DATA SUPPLIED Block Start
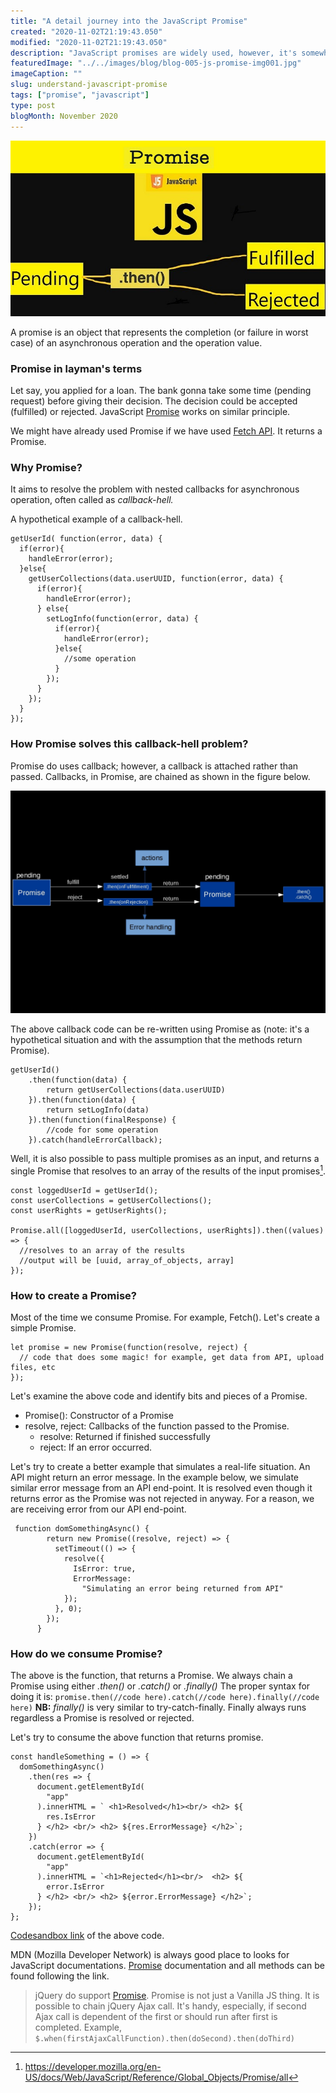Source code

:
 ```yaml
---
title: "A detail journey into the JavaScript Promise"
created: "2020-11-02T21:19:43.050"
modified: "2020-11-02T21:19:43.050"
description: "JavaScript promises are widely used, however, it's somewhat complex to understand in the beginning. Many of us use promise every day despite not knowing it fully!"
featuredImage: "../../images/blog/blog-005-js-promise-img001.jpg"
imageCaption: ""
slug: understand-javascript-promise
tags: ["promise", "javascript"]
type: post
blogMonth: November 2020
---
```


![blog image](../../images/blog/blog-005-js-promise-img001.jpg " ")

A promise is an object that represents the completion (or failure in worst case) of an asynchronous operation and the operation value.

### Promise in layman's terms

Let say, you applied for a loan. The bank gonna take some time (pending request) before giving their decision. The decision could be accepted (fulfilled) or rejected. JavaScript [Promise](https://developer.mozilla.org/en-US/docs/Web/JavaScript/Reference/Global_Objects/Promise) works on similar principle.

We might have already used Promise if we have used [Fetch API](https://developer.mozilla.org/en-US/docs/Web/API/Fetch_API). It returns a Promise.

### Why Promise?

It aims to resolve the problem with nested callbacks for asynchronous operation, often called as _callback-hell._

A hypothetical example of a callback-hell.

```
getUserId( function(error, data) {
  if(error){
    handleError(error);
  }else{
    getUserCollections(data.userUUID, function(error, data) {
      if(error){
        handleError(error);
      } else{
        setLogInfo(function(error, data) {
          if(error){
            handleError(error);
          }else{
            //some operation
          }
        });
      }
    });
  }
});
```

### How Promise solves this callback-hell problem?

Promise do uses callback; however, a callback is attached rather than passed. Callbacks, in Promise, are chained as shown in the figure below.

![blog image](../../images/blog/blog-005-js-promise-chaining-img002.jpg " ")

The above callback code can be re-written using Promise as (note: it's a hypothetical situation and with the assumption that the methods return Promise).

```
getUserId()
    .then(function(data) {
        return getUserCollections(data.userUUID)
    }).then(function(data) {
        return setLogInfo(data)
    }).then(function(finalResponse) {
        //code for some operation
    }).catch(handleErrorCallback);
```

Well, it is also possible to pass multiple promises as an input, and returns a single Promise that resolves to an array of the results of the input promises[^1].

```
const loggedUserId = getUserId();
const userCollections = getUserCollections();
const userRights = getUserRights();

Promise.all([loggedUserId, userCollections, userRights]).then((values) => {
  //resolves to an array of the results
  //output will be [uuid, array_of_objects, array]
});
```

### How to create a Promise?

Most of the time we consume Promise. For example, Fetch(). Let's create a simple Promise.

```
let promise = new Promise(function(resolve, reject) {
  // code that does some magic! for example, get data from API, upload files, etc
});
```

Let's examine the above code and identify bits and pieces of a Promise.

- Promise(): Constructor of a Promise
- resolve, reject: Callbacks of the function passed to the Promise.
  - resolve: Returned if finished successfully
  - reject: If an error occurred.

Let's try to create a better example that simulates a real-life situation. An API might return an error message. In the example below, we simulate similar error message from an API end-point. It is resolved even though it returns error as the Promise was not rejected in anyway. For a reason, we are receiving error from our API end-point.

```
 function domSomethingAsync() {
        return new Promise((resolve, reject) => {
          setTimeout(() => {
            resolve({
              IsError: true,
              ErrorMessage:
                "Simulating an error being returned from API"
            });
          }, 0);
        });
      }
```

### How do we consume Promise?

The above is the function, that returns a Promise. We always chain a Promise using either _.then()_ or _.catch()_ or _.finally()_
The proper syntax for doing it is:
`promise.then(//code here).catch(//code here).finally(//code here)`
**NB:** _finally()_ is very similar to try-catch-finally. Finally always runs regardless a Promise is resolved or rejected.

Let's try to consume the above function that returns promise.

```
const handleSomething = () => {
  domSomethingAsync()
    .then(res => {
      document.getElementById(
        "app"
      ).innerHTML = ` <h1>Resolved</h1><br/> <h2> ${
        res.IsError
      } </h2> <br/> <h2> ${res.ErrorMessage} </h2>`;
    })
    .catch(error => {
      document.getElementById(
        "app"
      ).innerHTML = `<h1>Rejected</h1><br/>  <h2> ${
        error.IsError
      } </h2> <br/> <h2> ${error.ErrorMessage} </h2>`;
    });
};
```

[Codesandbox link](https://bit.ly/32pzQ0M) of the above code.

MDN (Mozilla Developer Network) is always good place to looks for JavaScript documentations. [Promise](https://developer.mozilla.org/en-US/docs/Web/JavaScript/Reference/Global_Objects/Promise) documentation and all methods can be found following the link.

> jQuery do support [Promise](https://api.jquery.com/promise/). Promise is not just a Vanilla JS thing. It is possible to chain jQuery Ajax call. It's handy, especially, if second Ajax call is dependent of the first or should run after first is completed. Example, `$.when(firstAjaxCallFunction).then(doSecond).then(doThird)`

[^1]: https://developer.mozilla.org/en-US/docs/Web/JavaScript/Reference/Global_Objects/Promise/all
DATA SUPPLIED Block End
TASK TO COMPLETE >> The answer must consist of every line above that contains the word "used".

EXERCISE RESULT >>
description: "JavaScript promises are widely used, however, it's somewhat complex to understand in the beginning. Many of us use promise every day despite not knowing it fully!"
We might have already used Promise if we have used [Fetch API](https://developer.mozilla.org/en-US/docs/Web/API/Fetch_API). It returns a Promise.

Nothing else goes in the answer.